You can specify one or more hosts, domains, addresses or net/masks.

2b - Record the SMTP connection with a sniffer
==============================================

This example uses tcpdump. In order to record a conversation you
need to specify a large enough buffer or else you will miss some
or all of the packet payload.

    tcpdump -w /file/name -s 2000 host hostname and port 25

Run this for a while, stop with Ctrl-C when done. To view the data
use a binary viewer, or use my tcpdumpx utility that is available
from ftp://ftp.porcupine.org/pub/debugging.

3 - Making Postfix daemon programs more verbose
===============================================

Append one or more -v options to selected daemon definitions in
/etc/postfix/master.cf and type "postfix reload". This will cause
a lot of activity to be logged to the syslog daemon.

4 - Manually tracing a Postfix daemon process
=============================================

Some systems allow you to inspect a running process with a system
call tracer. For example:

    # trace -p process-id (SunOS 4)
    # strace -p process-id (Linux and many others)
    # truss -p process-id (Solaris, FreeBSD)
    # ktrace -p process-id (generic 4.4BSD)

Even more informative are traces of system library calls.

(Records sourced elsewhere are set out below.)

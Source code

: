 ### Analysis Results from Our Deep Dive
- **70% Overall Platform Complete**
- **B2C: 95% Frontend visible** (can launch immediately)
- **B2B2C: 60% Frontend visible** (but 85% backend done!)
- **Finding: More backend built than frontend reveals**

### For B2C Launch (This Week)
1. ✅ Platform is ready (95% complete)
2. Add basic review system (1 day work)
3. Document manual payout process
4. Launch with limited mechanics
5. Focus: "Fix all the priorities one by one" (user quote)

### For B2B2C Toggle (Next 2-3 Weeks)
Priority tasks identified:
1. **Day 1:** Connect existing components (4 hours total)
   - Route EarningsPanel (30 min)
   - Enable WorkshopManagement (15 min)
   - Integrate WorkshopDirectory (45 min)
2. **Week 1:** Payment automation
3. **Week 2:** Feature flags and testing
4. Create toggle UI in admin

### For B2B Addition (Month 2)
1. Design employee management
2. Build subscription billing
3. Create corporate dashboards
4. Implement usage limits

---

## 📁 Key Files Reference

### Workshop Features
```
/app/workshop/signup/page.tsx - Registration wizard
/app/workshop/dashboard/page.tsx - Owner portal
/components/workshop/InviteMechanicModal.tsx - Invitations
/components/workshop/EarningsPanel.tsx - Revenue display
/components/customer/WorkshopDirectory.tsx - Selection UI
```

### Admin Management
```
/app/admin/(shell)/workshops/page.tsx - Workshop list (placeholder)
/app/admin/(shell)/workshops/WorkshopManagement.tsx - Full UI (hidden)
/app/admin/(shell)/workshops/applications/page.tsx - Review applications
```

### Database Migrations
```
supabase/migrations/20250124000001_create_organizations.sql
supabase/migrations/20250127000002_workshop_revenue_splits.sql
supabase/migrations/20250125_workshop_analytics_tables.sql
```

Examples:

    # ltrace -p process-id (Linux, also ported to FreeBSD and BSD/OS)
    # sotruss -p process-id (Solaris)

See your system documentation for details.

Tracing a running process can give valuable information about what
a process is attempting to do. This is as much information as you
can get without running an interactive debugger program, as described
in a later section.

5 - Automatically tracing a Postfix daemon process
==================================================

Postfix can attach a call tracer whenever a daemon process starts.
Call tracers come in several kinds. 

1) System call tracers such as trace, truss, strace, or ktrace.
   These show the communication between the process and the kernel.

2) Library call tracers such as sotruss and ltrace. These show
   calls of library routines, and give a better idea of what is
   going on within the process.

Append a -D option to the suspect command in /etc/postfix/master.cf,
for example:

    smtp      inet  n       -       n       -       -       smtpd -D

Edit the debugger_command definition in /etc/postfix/main.cf so
that it invokes the call tracer of your choice, for example:

    debugger_command =
         PATH=/bin:/usr/bin:/usr/local/bin;
         (truss -p $process_id 2>&1 | logger -p mail.info) & sleep 5

Type "postfix reload" and watch the logfile.

6 - Running daemon programs under a debugger
============================================

Append a -D option to the suspect command in /etc/postfix/master.cf,
for example:

    smtp      inet  n       -       n       -       -       smtpd -D

Edit the debugger_command definition in /etc/postfix/main.cf so
that it invokes the debugger of your choice.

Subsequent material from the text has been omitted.